Sunday, November 26, 2017

Fyodor Dostoevsky: Notes from Underground (9)

My running commentary on Dostoevsky reflects what I have assimilated at the moment of writing and my perspective changes with what I learn. My latest podcast was a rush job in which I sought to synthesize a lot of my diverse reading into an overall picture of intellectual and ideological history, in which Dostoevsky plays a part as one of those pivotal figures of the 19th century.

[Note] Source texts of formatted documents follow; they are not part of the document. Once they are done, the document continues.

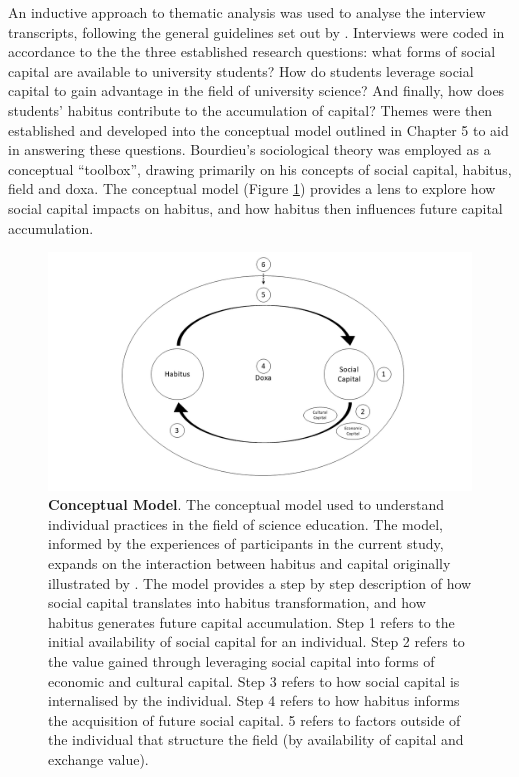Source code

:An inductive approach to thematic analysis was used to analyse the interview transcripts, following the general guidelines set out by \cite{Braun_2006}. Interviews were coded in accordance to the the three established research questions:  what forms of social capital are available to university students? How do students leverage social capital to gain advantage in the field of university science? And finally, how does students' habitus contribute to the accumulation of capital? Themes were then established and developed into the conceptual model outlined in Chapter 5 to aid in answering these questions. Bourdieu's sociological theory was employed as a conceptual ``toolbox'', drawing primarily on his concepts of social capital, habitus, field and doxa. The conceptual model (Figure \ref{fig:HabitusSocCap_TheoreticalModel_C6}) provides a lens to explore how social capital impacts on habitus, and how habitus then influences future capital accumulation. 

\begin{figure}[ht]
\centering
\includegraphics[width=\textwidth]{C5 - Understanding Capital Accumulation/HabitusSocCap_TheoreticalModel.png}
\caption{\label{fig:HabitusSocCap_TheoreticalModel_C6}\textbf{Conceptual Model}. The conceptual model used to understand individual practices in the field of science education. The model, informed by the experiences of participants in the current study, expands on the interaction between habitus and capital originally illustrated by \cite{Bourdieu1984}. The model provides a step by step description of how social capital translates into habitus transformation, and how habitus generates future capital accumulation. Step 1 refers to the initial availability of social capital for an individual. Step 2 refers to the value gained through leveraging social capital into forms of economic and cultural capital. Step 3 refers to how social capital is internalised by the individual. Step 4 refers to how habitus informs the acquisition of future social capital. 5 refers to factors outside of the individual that structure the field (by availability of capital and exchange value).}
\end{figure}


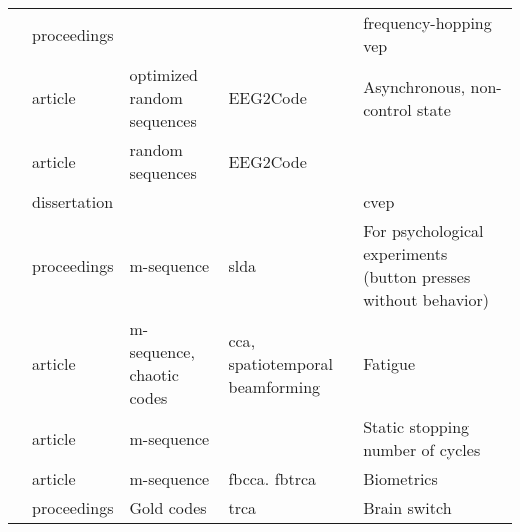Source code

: \documentclass[a4paper,landscape]{article}
\begin{document}
\begin{table}[H]
\begin{tabular}{p{5cm}p{2cm}p{5cm}p{5cm}p{6.5cm}}
		\citeauthor{matsuno2019} & proceedings & & & frequency-hopping \acrshort{vep} \\
		\citeauthor{nagel2019a} & article & optimized random sequences & EEG2Code & Asynchronous, non-control state \\
		\citeauthor{nagel2019b} & article & random sequences & EEG2Code & \\
		\citeauthor{nagel2019c} & dissertation & & & \acrshort{cvep} \\
		\citeauthor{peng2019} & proceedings & m-sequence & \acrshort{slda} & For psychological experiments (button presses without behavior) \\
		\citeauthor{shirzhiyan2019} & article & m-sequence, chaotic codes & \acrshort{cca}, spatiotemporal beamforming & Fatigue \\
		\citeauthor{turi2019} & article & m-sequence & & Static stopping number of cycles \\
		\citeauthor{zhao2019} & article & m-sequence & \acrshort{fbcca}. \acrshort{fbtrca} & Biometrics \\
		\citeauthor{zheng2019} & proceedings & Gold codes & \acrshort{trca} & Brain switch \\
		\bottomrule
	\end{tabular}
\end{table}
\end{document}
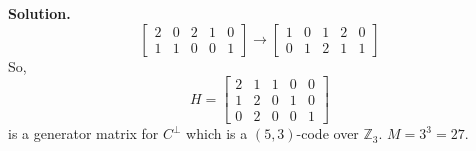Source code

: \begin{exbox}
\begin{example}
    \textbf{Solution.}
    \[\begin{bmatrix}
            2 & 0 & 2 & 1 & 0 \\
            1 & 1 & 0 & 0 & 1
        \end{bmatrix}\rightarrow
        \begin{bmatrix}
            1 & 0 & 1 & 2 & 0 \\
            0 & 1 & 2 & 1 & 1
        \end{bmatrix}\]
    So,
    \[ H=
        \left[\begin{array}{cc|ccc}
                2 & 1 & 1 & 0 & 0 \\
                1 & 2 & 0 & 1 & 0 \\
                0 & 2 & 0 & 0 & 1
            \end{array}\right] \]
    is a generator matrix for $ C^{\perp} $ which is a $ (5,3) $-code
    over $ \mathbb{Z}_3 $. $ M=3^3=27 $.
        \end{example}
\end{exbox}
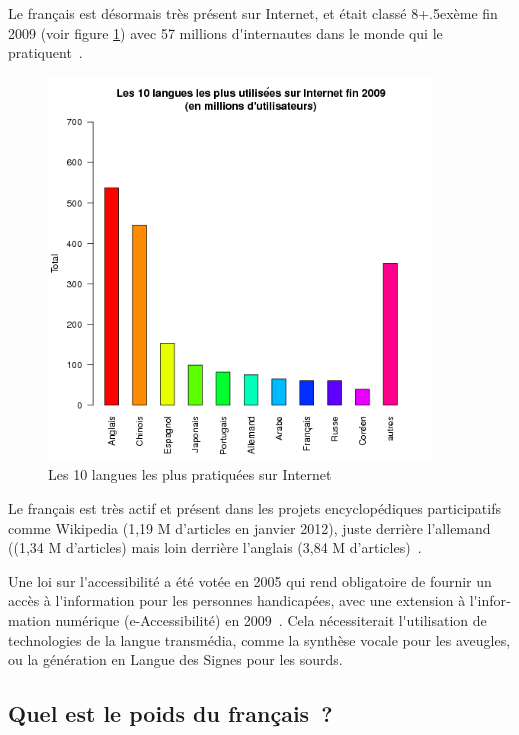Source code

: \documentclass[]{../metanetpaper}
\begin{document}
\begin{french}
\begin{multicols}{2}
Le français est désormais très présent sur Internet, et était classé
8\raise+.5ex\hbox{ème} fin 2009 (voir figure \ref{fig:internettop10})
avec 57 millions d{\mbox '}internautes dans le monde qui le pratiquent~\cite{internettop10}.

\begin{figure}[!ht]
\begin{center}
 \includegraphics[height=4.0in]{../_media/french/french_pix2_top_10_Internet_languages_2010.png}
  \caption{Les 10 langues les plus pratiquées sur Internet~\cite{internettop10}}
  \label{fig:internettop10}
\end{center}
\end{figure}

Le français est très actif et présent dans les projets encyclopédiques participatifs comme Wikipedia (1,19 M d'articles en janvier 2012), juste derrière l'allemand ((1,34 M d'articles) mais loin derrière l'anglais (3,84 M d'articles)~\cite{wikipediastats}.

Une loi sur l{\mbox '}accessibilité a été votée en 2005 qui rend
obligatoire de fournir un accès à l{\mbox '}information pour les
personnes handicapées, avec une extension à l{\mbox '}information
numérique (e-Accessibilité) en 2009~\cite{loi}. Cela nécessiterait
l{\mbox '}utilisation de technologies de la langue transmédia, comme
la synthèse vocale pour les aveugles, ou la génération en Langue des
Signes pour les sourds.

\subsection{Quel est le poids du français~?}


\end{multicols}
\end{french}
\end{document}
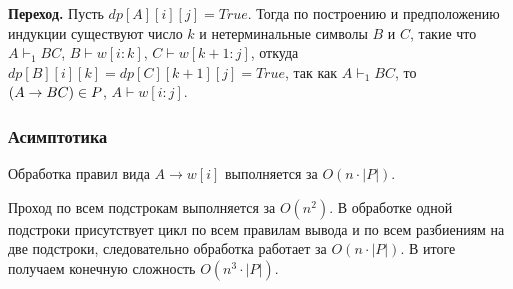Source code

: \textbf{Переход.} Пусть $dp[A][i][j] = True$. Тогда по построению и предположению индукции существуют число $k$ и нетерминальные символы $B$ и $C$, такие что $A \vdash_1 BC$, $B \vdash w[i:k]$, $C \vdash w[k+1:j]$, откуда $dp[B][i][k] = dp[C][k+1][j] = True$, так как $A \vdash_1 BC$, то $\left({A \rightarrow BC}\right) \in P$, $A \vdash w[i : j]$.

\subsubsection*{Асимптотика}

Обработка правил вида $A \rightarrow w[i]$ выполняется за $O(n \cdot |P|)$.

Проход по всем подстрокам выполняется за $O(n^2)$. В обработке одной подстроки присутствует цикл по всем правилам вывода и по всем разбиениям на две подстроки, следовательно обработка работает за $O(n \cdot |P|)$. В итоге получаем конечную сложность $O(n^3 \cdot |P|)$.

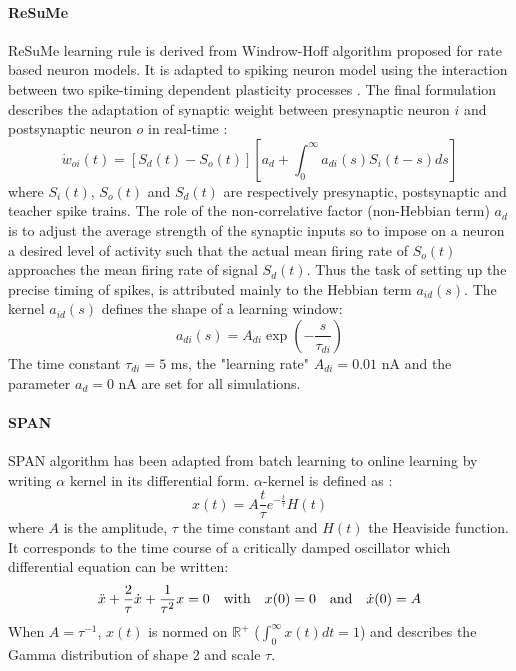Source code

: \documentclass[11pt, a4paper]{article} %
\begin{document}
\paragraph{ReSuMe}
ReSuMe learning rule is derived from Windrow-Hoff algorithm proposed for rate based neuron models. It is adapted to spiking neuron model using the interaction between two spike-timing dependent plasticity processes \cite{ponulak2010supervised}. The final formulation describes the adaptation of synaptic weight between presynaptic neuron $i$ and postsynaptic neuron $o$ in real-time : \begin{equation}
\dot{w}_{oi}(t) = \left[ S_d(t) - S_o(t) \right] \left[ a_d + \int_0^\infty a_{di}(s) S_i(t-s) ds \right]
\end{equation}
where $S_i(t)$, $S_o(t)$ and $S_d(t)$ are respectively presynaptic, postsynaptic and teacher spike trains. The role of the non-correlative factor (non-Hebbian term) $a_d$ is to adjust the average strength of the synaptic inputs so to impose on a neuron a desired level of activity such that the actual mean firing rate of $S_o(t)$ approaches the mean firing rate of signal $S_d(t)$. Thus the task of setting up the precise timing of spikes, is attributed mainly to the Hebbian term $a_{id}(s)$. The kernel $a_{id}(s)$ defines the shape of a learning window: \begin{equation}
a_{di}(s) = A_{di} \exp (-\frac{s}{\tau_{di}})
\end{equation}
The time constant $\tau_{di} = 5$ ms, the "learning rate" $A_{di} = 0.01$ nA and the parameter $a_d = 0$ nA are set for all simulations.

\paragraph{SPAN}
SPAN algorithm has been adapted from batch learning \cite{mohemmed2012span, mohemmed2013training} to online learning by writing $\alpha$ kernel in its differential form. $\alpha$-kernel is defined as : \begin{equation}
x(t) = A \frac{t}{\tau} e^{-\frac{t}{\tau}} H(t)
\end{equation}
where $A$ is the amplitude, $\tau$ the time constant and $H(t)$ the Heaviside function.
It corresponds to the time course of a critically damped oscillator which differential equation can be written: \begin{equation}
\ddot{x} + \frac{2}{\tau} \dot{x} + \frac{1}{\tau^2} x = 0 \quad \textnormal{with} \quad x(0) = 0 \quad \textnormal{and} \quad \dot{x}(0) = A
\label{SPAN}
\end{equation}
When $A = \tau^{-1}$, $x(t)$ is normed on $\mathbb{R}^+$ ($\int_0^\infty x(t)dt = 1$) and describes the Gamma distribution of shape 2 and scale $\tau$.
\end{document}
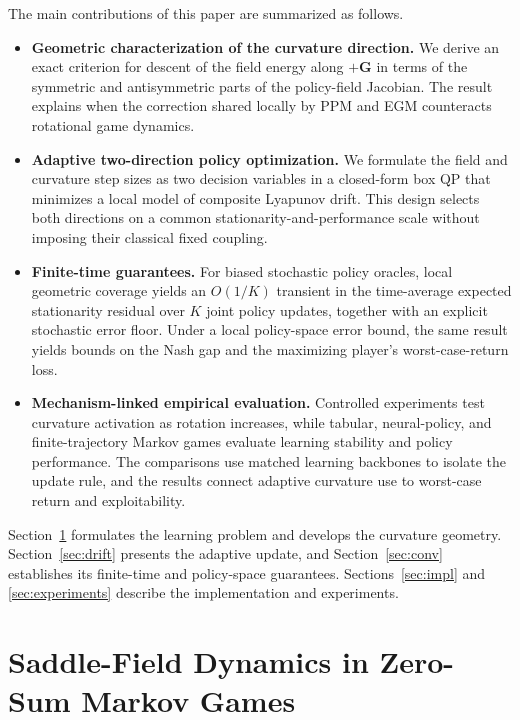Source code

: \documentclass{article}
\theoremstyle{remark}
\newcommand{\bG}{\boldsymbol{G}}
\begin{document}
The main contributions of this paper are summarized as follows.
\begin{itemize}[leftmargin=*]
\item \textbf{Geometric characterization of the curvature direction.}
We derive an exact criterion for descent of the field energy along $+\bG$ in terms of the symmetric and antisymmetric parts of the policy-field Jacobian.
The result explains when the correction shared locally by PPM and EGM counteracts rotational game dynamics.
\item \textbf{Adaptive two-direction policy optimization.}
We formulate the field and curvature step sizes as two decision variables in a closed-form box QP that minimizes a local model of composite Lyapunov drift.
This design selects both directions on a common stationarity-and-performance scale without imposing their classical fixed coupling.
\item \textbf{Finite-time guarantees.}
For biased stochastic policy oracles, local geometric coverage yields an $O(1/K)$ transient in the time-average expected stationarity residual over $K$ joint policy updates, together with an explicit stochastic error floor.
Under a local policy-space error bound, the same result yields bounds on the Nash gap and the maximizing player's worst-case-return loss.
\item \textbf{Mechanism-linked empirical evaluation.}
Controlled experiments test curvature activation as rotation increases, while tabular, neural-policy, and finite-trajectory Markov games evaluate learning stability and policy performance.
The comparisons use matched learning backbones to isolate the update rule, and the results connect adaptive curvature use to worst-case return and exploitability.
\end{itemize}

Section~\ref{sec:prelim} formulates the learning problem and develops the curvature geometry.
Section~\ref{sec:drift} presents the adaptive update, and Section~\ref{sec:conv} establishes its finite-time and policy-space guarantees.
Sections~\ref{sec:impl} and \ref{sec:experiments} describe the implementation and experiments.

\section{Saddle-Field Dynamics in Zero-Sum Markov Games}\label{sec:prelim}

\end{document}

The 14th installment of my radio series “Studies in a Dying Culture,” recorded on 18 November 2017, has both a recording and a written-out text which approximates but is not identical to the actual podcast and has supplementary links and comments. The written text is here:

Dialectic and Dystopia: A Century Before and After the Russian Revolution Through Literature (podcast transcript) by R. Dumain

Listen or download here. [39:40 min.]
DESCRIPTION: November 7 marked the 100th anniversary of the Russian Revolution. I commemorate this crucial historical event in an oblique manner by examining the works of key creative writers and other thinkers from the 19th century up through the aftermath of World War I and the Russian Revolution who confronted modernity’s essential philosophical and existential issues. Writers discussed include Mary Shelley, Charles Fourier, Friedrich Engels, George Eliot, Herman Melville, Imre Madách, Jules Verne, Fyodor Dostoevsky, György Lukács, Leon Trotsky, and Yevgeny Zamyatin, with mentions of others and with Theodor Adorno and Richard Wright as a coda. All of this is to illustrate the historical failure to render irrational society rational and, with respect to world views, the unresolved dialectic of reason and unreason in the modern world.